- Meta lançou o AI Mode na busca do Facebook, que responde a consultas usando a Meta AI e conteúdos públicos de Grupos e Reels.
- A ferramenta é alimentada pelo Muse Spark, o modelo apresentado pela Meta Superintelligence Labs, liderada por Alexandr Wang.
- Analista da Morgan Stanley estima que, se alcançar 1 bilhão de usuários e monetizar 10% das buscas diárias, poderá gerar mais de US$ 10 bilhões por ano.
- A atualização inclui recursos de edição de fotos e vídeos com IA, como recorte para colagens, efeitos de transição e presets para roupas e acessórios.
- Ainda não está claro como o AI Mode classifica fontes nem como combate desinformação; a Meta não detalhou o peso das fontes. As ações da empresa chegaram a subir quase 5%.
A Meta lançou nesta segunda-feira o AI Mode dentro da busca do Facebook. A ferramenta usa a Meta AI para responder às consultas com base em conteúdos públicos de Grupos e Reels, em vez de exibir apenas resultados genéricos. A novidade visa transformar a busca na plataforma.
O AI Mode funciona com o Muse Spark, o modelo de IA apresentado pela Meta em abril e desenvolvido pela Meta Superintelligence Labs, liderada por Alexandr Wang, ex-CEO da Scale AI. A Meta afirma que as respostas virão de conteúdos públicos no ecossistema da empresa.
Caso alcance 1 bilhão de usuários e monetize 10% das buscas diárias, analistas estimam receita superior a US$ 10 bilhões por ano. Ainda assim, não há detalhes divulgados sobre o ranking de fontes e o combate à desinformação.
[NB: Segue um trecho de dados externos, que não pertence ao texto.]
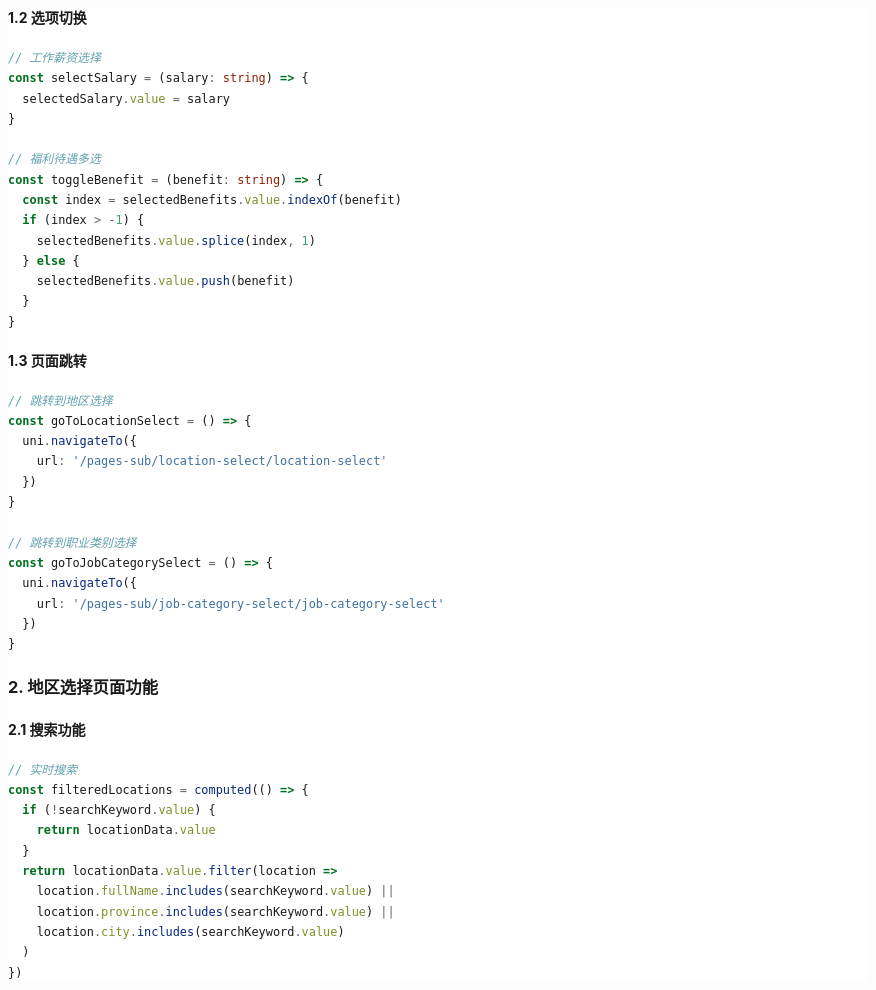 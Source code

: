 #### 1.2 选项切换
```typescript
// 工作薪资选择
const selectSalary = (salary: string) => {
  selectedSalary.value = salary
}

// 福利待遇多选
const toggleBenefit = (benefit: string) => {
  const index = selectedBenefits.value.indexOf(benefit)
  if (index > -1) {
    selectedBenefits.value.splice(index, 1)
  } else {
    selectedBenefits.value.push(benefit)
  }
}
```

#### 1.3 页面跳转
```typescript
// 跳转到地区选择
const goToLocationSelect = () => {
  uni.navigateTo({
    url: '/pages-sub/location-select/location-select'
  })
}

// 跳转到职业类别选择
const goToJobCategorySelect = () => {
  uni.navigateTo({
    url: '/pages-sub/job-category-select/job-category-select'
  })
}
```

### 2. 地区选择页面功能

#### 2.1 搜索功能
```typescript
// 实时搜索
const filteredLocations = computed(() => {
  if (!searchKeyword.value) {
    return locationData.value
  }
  return locationData.value.filter(location =>
    location.fullName.includes(searchKeyword.value) ||
    location.province.includes(searchKeyword.value) ||
    location.city.includes(searchKeyword.value)
  )
})
```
O que mudou e o que se sabe
Além da busca baseada em IA, a Meta introduziu recursos de edição com suporte de IA para fotos e vídeos. Modelos de recorte, transições e predefinições permitem alterações em roupas, cabelo e acessórios nas imagens.
As ações da Meta reagiram ao anúncio, subindo quase 5% para perto de US$ 595, ainda que o papel acumule queda de cerca de 8% no ano. O investimento envolve o ecossistema de IA da empresa, que já foi alvo de avaliações negativas de desempenho no passado.
Contexto financeiro e estratégico
A Meta vem integrando a Meta AI a Facebook, Instagram, WhatsApp e Messenger há anos. Este é o primeiro movimento que posiciona a IA como substituta direta da barra de busca no Facebook, ampliando a concorrência com o Google.
Historicamente, a Meta ficou atrás de rivais na performance de alguns modelos de IA. A companhia investiu bilhões na Scale AI e lançou o Muse Spark como sistema proprietário de código fechado, após reduzir o foco em IA de código aberto.
Implicações para o ecossistema
A novidade chega em meio a mudanças no cenário de IA, com foco em monetização de serviços de busca e engajamento. O projeto ainda não detalha como o algoritmo pondera fontes diversas nem como combate a desinformação será implementado.
A Meta não informou como o novo mecanismo de busca será aprimorado ao longo do tempo nem quais métricas de sucesso serão usadas para medir adesão e rentabilidade. A empresa não repassou mais informações adicionais ao portal.